What the task asks.
Report every line from the following entries that contains the string "also".

-------

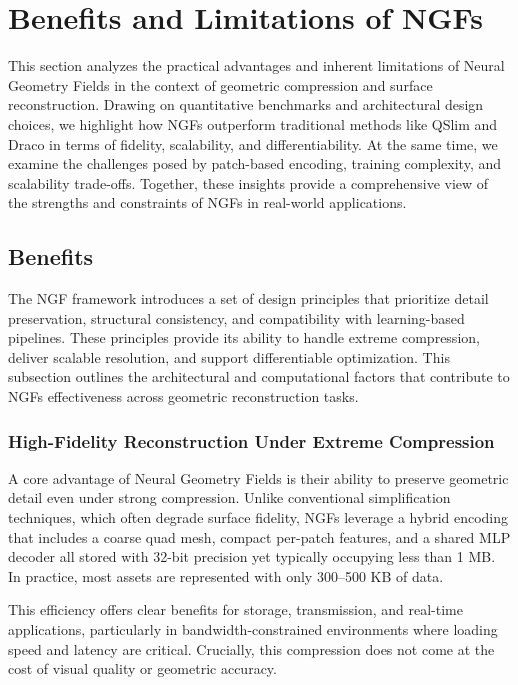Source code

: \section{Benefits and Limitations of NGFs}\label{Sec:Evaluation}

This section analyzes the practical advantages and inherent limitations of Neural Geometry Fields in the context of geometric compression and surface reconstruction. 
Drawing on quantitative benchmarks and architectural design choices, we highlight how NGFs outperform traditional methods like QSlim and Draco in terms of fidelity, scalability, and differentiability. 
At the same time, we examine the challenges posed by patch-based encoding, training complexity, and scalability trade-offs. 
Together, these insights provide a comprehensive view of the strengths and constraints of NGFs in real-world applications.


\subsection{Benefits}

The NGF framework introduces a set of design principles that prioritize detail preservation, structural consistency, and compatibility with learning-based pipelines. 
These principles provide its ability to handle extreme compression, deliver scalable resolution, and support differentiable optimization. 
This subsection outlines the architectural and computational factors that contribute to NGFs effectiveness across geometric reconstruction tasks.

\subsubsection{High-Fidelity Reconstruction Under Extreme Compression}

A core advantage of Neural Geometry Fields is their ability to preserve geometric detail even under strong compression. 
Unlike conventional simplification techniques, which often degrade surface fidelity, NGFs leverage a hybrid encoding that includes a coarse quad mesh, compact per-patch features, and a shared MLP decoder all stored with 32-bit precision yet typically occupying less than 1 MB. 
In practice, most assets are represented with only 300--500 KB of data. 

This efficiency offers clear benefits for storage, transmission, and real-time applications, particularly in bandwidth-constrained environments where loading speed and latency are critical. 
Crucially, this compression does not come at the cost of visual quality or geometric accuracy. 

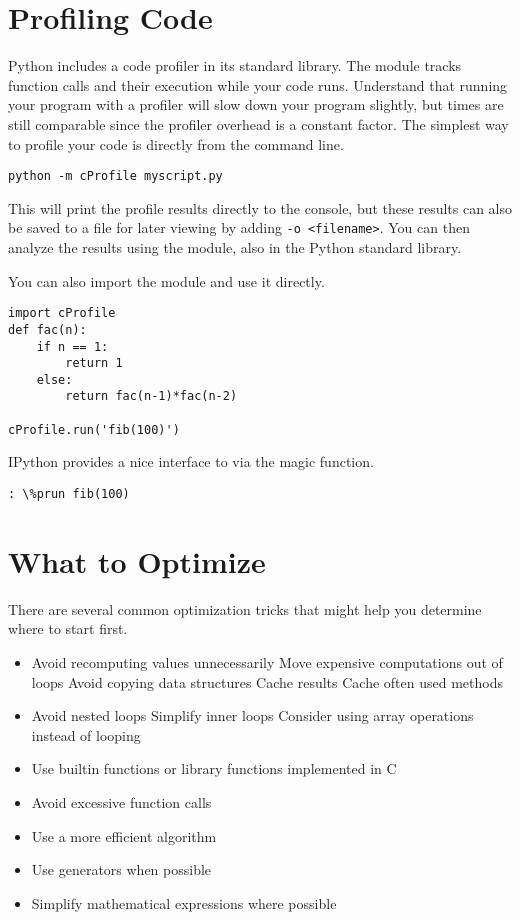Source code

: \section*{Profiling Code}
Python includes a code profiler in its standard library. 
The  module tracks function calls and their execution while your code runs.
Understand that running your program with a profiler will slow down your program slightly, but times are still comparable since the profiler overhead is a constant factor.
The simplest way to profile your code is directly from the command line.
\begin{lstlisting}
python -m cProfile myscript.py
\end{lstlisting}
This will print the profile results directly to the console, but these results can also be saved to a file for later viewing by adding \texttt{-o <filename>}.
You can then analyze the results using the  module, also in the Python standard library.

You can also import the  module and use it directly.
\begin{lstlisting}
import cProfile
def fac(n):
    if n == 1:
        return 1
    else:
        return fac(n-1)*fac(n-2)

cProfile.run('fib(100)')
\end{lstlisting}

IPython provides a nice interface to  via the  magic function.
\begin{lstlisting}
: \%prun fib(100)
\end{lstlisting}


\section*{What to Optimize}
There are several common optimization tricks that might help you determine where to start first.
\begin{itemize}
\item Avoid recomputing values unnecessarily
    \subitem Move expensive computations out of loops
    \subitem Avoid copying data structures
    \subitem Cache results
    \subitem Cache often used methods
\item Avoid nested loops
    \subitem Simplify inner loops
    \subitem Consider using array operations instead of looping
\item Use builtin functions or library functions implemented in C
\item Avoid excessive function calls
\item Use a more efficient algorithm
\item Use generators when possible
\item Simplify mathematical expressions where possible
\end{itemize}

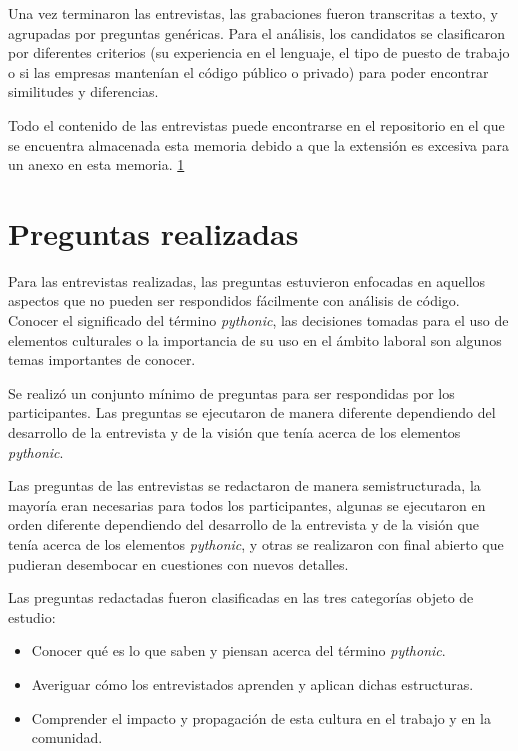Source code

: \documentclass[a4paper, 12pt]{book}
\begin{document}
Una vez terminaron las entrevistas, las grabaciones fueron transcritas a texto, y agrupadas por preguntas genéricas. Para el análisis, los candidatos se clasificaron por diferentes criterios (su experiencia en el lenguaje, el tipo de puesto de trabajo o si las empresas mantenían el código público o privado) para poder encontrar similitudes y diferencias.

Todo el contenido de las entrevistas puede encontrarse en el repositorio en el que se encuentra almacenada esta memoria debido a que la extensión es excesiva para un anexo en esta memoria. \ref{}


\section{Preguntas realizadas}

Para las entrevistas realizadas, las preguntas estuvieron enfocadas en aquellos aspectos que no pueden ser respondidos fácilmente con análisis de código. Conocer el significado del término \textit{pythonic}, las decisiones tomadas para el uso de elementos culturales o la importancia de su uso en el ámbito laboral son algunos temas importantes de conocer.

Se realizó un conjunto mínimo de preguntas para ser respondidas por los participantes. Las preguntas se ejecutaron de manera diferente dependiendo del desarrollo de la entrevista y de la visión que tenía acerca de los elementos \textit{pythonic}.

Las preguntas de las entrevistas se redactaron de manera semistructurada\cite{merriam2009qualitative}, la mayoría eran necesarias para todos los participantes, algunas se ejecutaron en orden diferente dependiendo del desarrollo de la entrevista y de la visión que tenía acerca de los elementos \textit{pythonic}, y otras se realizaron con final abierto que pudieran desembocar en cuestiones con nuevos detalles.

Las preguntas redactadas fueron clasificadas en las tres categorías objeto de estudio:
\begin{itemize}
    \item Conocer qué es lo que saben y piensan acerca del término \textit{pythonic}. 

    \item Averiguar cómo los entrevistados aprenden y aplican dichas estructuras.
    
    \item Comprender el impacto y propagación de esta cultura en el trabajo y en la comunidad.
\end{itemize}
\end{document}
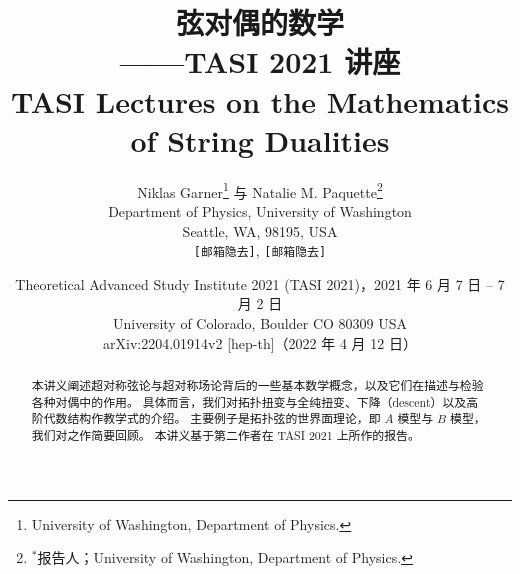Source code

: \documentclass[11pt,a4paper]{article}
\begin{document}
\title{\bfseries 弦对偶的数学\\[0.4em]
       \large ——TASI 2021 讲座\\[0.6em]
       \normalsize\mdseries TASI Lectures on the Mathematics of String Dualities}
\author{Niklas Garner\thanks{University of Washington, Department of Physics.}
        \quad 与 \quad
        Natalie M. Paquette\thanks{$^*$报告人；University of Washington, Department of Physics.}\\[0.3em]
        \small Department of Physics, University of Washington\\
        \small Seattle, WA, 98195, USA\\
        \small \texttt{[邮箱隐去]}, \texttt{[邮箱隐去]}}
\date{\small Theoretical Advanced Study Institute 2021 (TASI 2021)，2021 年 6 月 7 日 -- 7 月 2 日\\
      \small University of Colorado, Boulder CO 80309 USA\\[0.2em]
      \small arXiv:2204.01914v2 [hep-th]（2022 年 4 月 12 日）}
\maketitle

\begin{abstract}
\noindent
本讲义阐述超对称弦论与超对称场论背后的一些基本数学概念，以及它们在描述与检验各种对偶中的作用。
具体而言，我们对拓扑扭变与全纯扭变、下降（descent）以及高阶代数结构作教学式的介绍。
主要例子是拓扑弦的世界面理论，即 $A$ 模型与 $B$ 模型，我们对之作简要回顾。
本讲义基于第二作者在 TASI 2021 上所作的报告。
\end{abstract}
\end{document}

-------

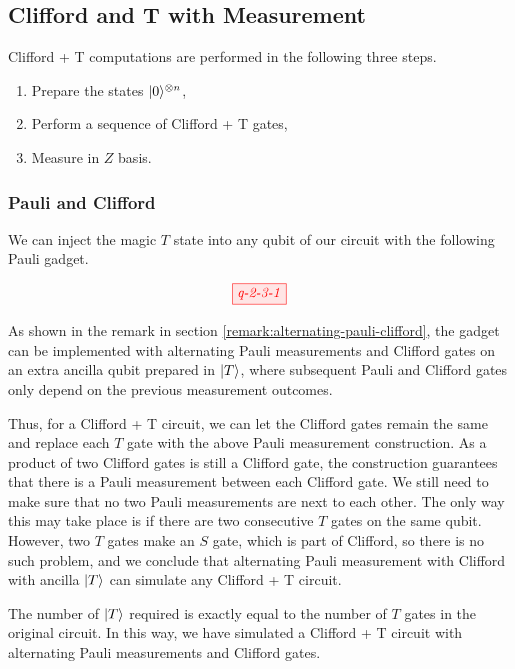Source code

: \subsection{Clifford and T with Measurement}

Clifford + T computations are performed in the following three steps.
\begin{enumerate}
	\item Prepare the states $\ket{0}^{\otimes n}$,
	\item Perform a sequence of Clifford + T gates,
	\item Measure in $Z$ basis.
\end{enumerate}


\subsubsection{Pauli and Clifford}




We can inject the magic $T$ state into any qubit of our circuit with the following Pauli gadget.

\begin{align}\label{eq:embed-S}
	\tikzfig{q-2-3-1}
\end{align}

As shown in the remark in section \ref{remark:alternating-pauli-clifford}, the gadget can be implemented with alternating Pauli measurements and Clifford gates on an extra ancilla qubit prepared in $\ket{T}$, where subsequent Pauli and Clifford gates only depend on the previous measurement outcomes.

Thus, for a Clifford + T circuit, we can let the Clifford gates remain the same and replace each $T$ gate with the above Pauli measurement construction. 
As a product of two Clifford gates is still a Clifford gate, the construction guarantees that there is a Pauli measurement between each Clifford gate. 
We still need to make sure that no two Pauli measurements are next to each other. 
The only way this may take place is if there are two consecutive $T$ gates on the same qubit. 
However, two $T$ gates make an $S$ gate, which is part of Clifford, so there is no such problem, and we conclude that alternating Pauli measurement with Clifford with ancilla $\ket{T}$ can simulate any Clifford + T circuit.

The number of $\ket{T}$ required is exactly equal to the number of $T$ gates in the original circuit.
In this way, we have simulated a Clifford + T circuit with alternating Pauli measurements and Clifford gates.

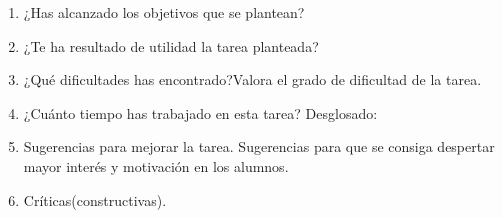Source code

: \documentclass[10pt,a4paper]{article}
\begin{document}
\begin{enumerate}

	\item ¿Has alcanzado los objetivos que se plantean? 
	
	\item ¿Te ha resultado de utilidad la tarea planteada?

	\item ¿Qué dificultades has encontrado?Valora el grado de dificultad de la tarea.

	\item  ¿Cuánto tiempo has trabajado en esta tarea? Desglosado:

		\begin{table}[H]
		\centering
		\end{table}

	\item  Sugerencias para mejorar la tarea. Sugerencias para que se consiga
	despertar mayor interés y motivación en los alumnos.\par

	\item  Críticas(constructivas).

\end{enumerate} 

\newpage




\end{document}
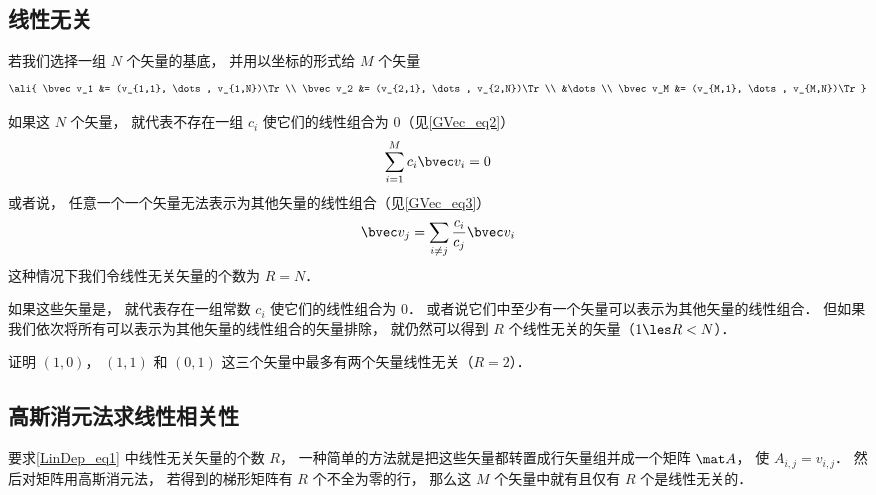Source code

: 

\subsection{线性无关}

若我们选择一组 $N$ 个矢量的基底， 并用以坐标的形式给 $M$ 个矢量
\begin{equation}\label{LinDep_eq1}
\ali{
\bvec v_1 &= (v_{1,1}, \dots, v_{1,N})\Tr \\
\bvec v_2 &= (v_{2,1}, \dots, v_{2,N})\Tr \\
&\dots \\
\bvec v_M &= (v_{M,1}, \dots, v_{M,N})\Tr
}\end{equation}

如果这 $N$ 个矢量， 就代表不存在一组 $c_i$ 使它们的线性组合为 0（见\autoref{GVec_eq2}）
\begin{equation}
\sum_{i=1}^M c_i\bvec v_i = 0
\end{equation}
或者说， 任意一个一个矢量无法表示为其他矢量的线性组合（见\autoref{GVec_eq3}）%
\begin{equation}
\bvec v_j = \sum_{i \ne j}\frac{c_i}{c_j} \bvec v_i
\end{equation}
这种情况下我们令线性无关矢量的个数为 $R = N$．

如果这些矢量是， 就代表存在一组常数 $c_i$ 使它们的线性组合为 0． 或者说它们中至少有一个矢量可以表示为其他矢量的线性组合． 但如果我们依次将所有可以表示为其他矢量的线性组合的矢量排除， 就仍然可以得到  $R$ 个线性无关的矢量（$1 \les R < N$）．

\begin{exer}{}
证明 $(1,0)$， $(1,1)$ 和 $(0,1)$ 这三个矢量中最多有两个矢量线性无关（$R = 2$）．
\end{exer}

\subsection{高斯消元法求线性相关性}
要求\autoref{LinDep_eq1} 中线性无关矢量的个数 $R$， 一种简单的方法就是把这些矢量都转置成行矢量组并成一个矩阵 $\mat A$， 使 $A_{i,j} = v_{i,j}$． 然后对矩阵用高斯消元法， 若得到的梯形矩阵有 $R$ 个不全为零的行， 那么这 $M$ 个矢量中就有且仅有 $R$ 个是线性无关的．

-------

Exercise solution.
This will print the profile results directly to the console, but these results can also be saved to a file for later viewing by adding \texttt{-o <filename>}.
You can then analyze the results using the  module, also in the Python standard library.
You can also import the  module and use it directly.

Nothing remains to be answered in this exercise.